Breeding for blight resistance is currently pursued by two separate foundations: The American Chestnut Foundation is developing advanced hybrids, building on the work of earlier breeders to improve tree form while enhancing resistance; the American Chestnut Cooperators Foundation is not using Oriental genes for blight resistance, but intercrossing among American chestnuts selected for native resistance to the blight.

"All-American intercrosses" defines the breeding strategy of the ACCF; John Rush Elkins, a research chemist and professor emeritus of chemistry at Concord University, and Gary Griffin, professor of plant pathology at Virginia Tech, think there may be several different characteristics which favor blight resistance.

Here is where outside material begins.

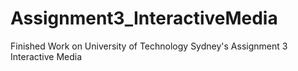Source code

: # Assignment3_InteractiveMedia
Finished Work on University of Technology Sydney's Assignment 3 Interactive Media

By making intercrosses among resistant American chestnuts from many locations, they expect to improve upon the levels of blight resistance to make an American chestnut that can compete in the forest.

Griffin developed a scale for assessing levels of blight resistance, which made it possible to make selections scientifically. He inoculated five-year-old chestnuts with a standard lethal strain of the blight fungus and measured growth of the cankers. Chestnuts with no resistance to blight make rapid-growing, sunken cankers that are deep and kill tissue right to the wood. Resistant chestnuts make slow-growing, swollen cankers that are superficial: live tissue can be recovered under these cankers. The level of blight resistance is judged by periodic measurement of cankers.